Your task: Working from the records below, repeat exactly the lines starting at the line that contains "lue and symbolism of" and ending at the line that contains "The same is true of African artists, say", inclusive.

Dataset entries:
* * * * *
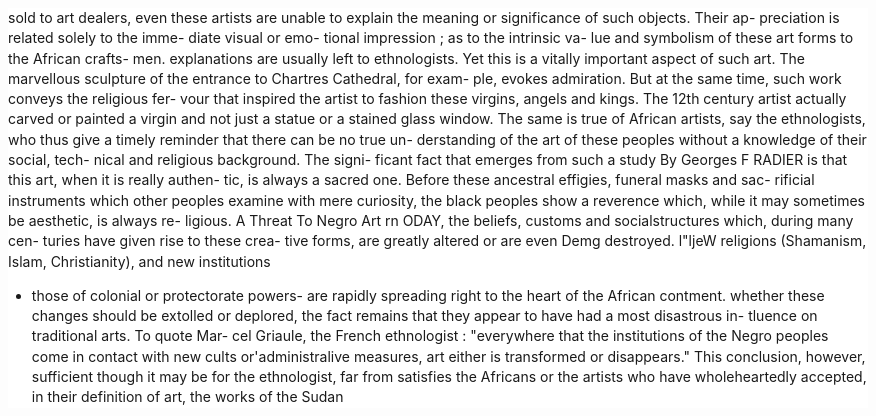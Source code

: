sold to art dealers, even these artists
are unable to explain the meaning or
significance of such objects. Their ap-
preciation is related solely to the imme-
diate visual or emo-
tional impression ; as
to the intrinsic va-
lue and symbolism of
these art forms to
the African crafts-
men. explanations are
usually left to ethnologists.
Yet this is a vitally important aspect of
such art. The marvellous sculpture of the
entrance to Chartres Cathedral, for exam-
ple, evokes admiration. But at the same
time, such work conveys the religious fer-
vour that inspired the artist to fashion
these virgins, angels and kings. The 12th
century artist actually carved or painted
a virgin and not just a statue or a stained
glass window.
The same is true of African artists, say
the ethnologists, who thus give a timely
reminder that there can be no true un-
derstanding of the art of these peoples
without a knowledge of their social, tech-
nical and religious background. The signi-
ficant fact that emerges from such a study
By Georges F RADIER
is that this art, when it is really authen-
tic, is always a sacred one. Before these
ancestral effigies, funeral masks and sac-
rificial instruments which other peoples
examine with mere curiosity, the black
peoples show a reverence which, while it
may sometimes be aesthetic, is always re-
ligious.
A Threat To Negro Art
rn ODAY, the beliefs, customs and socialstructures which, during many cen-
turies have given rise to these crea-
tive forms, are greatly altered or are even
Demg destroyed. l"ljeW
religions (Shamanism,
Islam, Christianity),
and new institutions
- those of colonial or
protectorate powers-
are rapidly spreading
right to the heart of the African contment.
whether these changes should be extolled
or deplored, the fact remains that they
appear to have had a most disastrous in-
tluence on traditional arts. To quote Mar-
cel Griaule, the French ethnologist :
"everywhere that the institutions of the
Negro peoples come in contact with new
cults or'administralive measures, art either
is transformed or disappears."
This conclusion, however, sufficient
though it may be for the ethnologist, far
from satisfies the Africans or the artists
who have wholeheartedly accepted, in their
definition of art, the works of the Sudan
* * * * *
Answer to this exercise:
lue and symbolism of
these art forms to
the African crafts-
men. explanations are
usually left to ethnologists.
Yet this is a vitally important aspect of
such art. The marvellous sculpture of the
entrance to Chartres Cathedral, for exam-
ple, evokes admiration. But at the same
time, such work conveys the religious fer-
vour that inspired the artist to fashion
these virgins, angels and kings. The 12th
century artist actually carved or painted
a virgin and not just a statue or a stained
glass window.
The same is true of African artists, say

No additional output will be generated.